**Exercise description:** Find the word "Number" in the records below. List each line containing it.

━━━ Dataset excerpts

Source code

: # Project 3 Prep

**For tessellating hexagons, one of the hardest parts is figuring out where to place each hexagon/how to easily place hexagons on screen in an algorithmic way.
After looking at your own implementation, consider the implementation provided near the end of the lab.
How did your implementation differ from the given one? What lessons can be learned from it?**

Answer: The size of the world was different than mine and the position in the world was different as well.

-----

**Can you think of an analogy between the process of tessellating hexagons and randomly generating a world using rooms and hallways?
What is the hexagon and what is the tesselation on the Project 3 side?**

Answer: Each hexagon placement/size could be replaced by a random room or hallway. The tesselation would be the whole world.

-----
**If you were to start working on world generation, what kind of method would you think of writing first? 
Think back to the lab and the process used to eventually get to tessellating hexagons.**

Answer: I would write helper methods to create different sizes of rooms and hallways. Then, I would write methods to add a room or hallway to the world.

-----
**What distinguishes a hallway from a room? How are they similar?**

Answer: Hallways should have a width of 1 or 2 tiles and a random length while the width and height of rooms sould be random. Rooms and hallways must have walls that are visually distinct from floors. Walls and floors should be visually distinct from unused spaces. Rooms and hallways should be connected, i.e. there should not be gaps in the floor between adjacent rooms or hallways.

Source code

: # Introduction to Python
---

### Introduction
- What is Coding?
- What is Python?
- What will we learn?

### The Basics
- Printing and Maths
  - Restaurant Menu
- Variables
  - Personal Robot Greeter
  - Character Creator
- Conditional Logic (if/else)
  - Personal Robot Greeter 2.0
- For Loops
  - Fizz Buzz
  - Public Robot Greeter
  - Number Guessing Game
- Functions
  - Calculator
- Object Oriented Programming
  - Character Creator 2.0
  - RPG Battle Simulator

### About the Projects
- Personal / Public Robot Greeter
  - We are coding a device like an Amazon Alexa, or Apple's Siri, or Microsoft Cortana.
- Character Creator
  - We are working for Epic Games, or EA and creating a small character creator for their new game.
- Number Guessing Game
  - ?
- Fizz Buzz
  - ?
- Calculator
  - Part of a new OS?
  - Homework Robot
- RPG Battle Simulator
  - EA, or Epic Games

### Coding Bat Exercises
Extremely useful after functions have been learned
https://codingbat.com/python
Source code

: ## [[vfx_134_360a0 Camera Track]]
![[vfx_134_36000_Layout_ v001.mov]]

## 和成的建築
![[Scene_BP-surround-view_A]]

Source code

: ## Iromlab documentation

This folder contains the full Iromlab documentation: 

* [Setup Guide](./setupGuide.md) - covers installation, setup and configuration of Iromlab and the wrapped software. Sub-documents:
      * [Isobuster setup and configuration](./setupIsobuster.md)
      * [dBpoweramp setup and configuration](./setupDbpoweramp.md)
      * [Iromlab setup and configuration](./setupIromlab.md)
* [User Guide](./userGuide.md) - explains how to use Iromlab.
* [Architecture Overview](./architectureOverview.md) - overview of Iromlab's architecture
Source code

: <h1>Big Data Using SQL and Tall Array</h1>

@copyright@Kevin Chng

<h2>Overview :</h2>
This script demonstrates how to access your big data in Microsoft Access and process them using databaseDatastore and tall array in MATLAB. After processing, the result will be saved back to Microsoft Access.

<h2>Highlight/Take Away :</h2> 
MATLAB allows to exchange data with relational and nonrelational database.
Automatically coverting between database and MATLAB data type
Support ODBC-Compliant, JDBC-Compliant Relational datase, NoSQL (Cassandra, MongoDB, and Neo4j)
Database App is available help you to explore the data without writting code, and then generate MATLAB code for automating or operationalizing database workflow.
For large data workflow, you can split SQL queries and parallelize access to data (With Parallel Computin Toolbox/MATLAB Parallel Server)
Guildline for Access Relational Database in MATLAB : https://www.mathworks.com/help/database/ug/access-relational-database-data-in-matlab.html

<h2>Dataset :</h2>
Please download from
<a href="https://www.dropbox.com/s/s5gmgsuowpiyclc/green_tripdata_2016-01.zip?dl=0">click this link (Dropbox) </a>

━━━━━━

**Reply:**
  - Number Guessing Game
- Number Guessing Game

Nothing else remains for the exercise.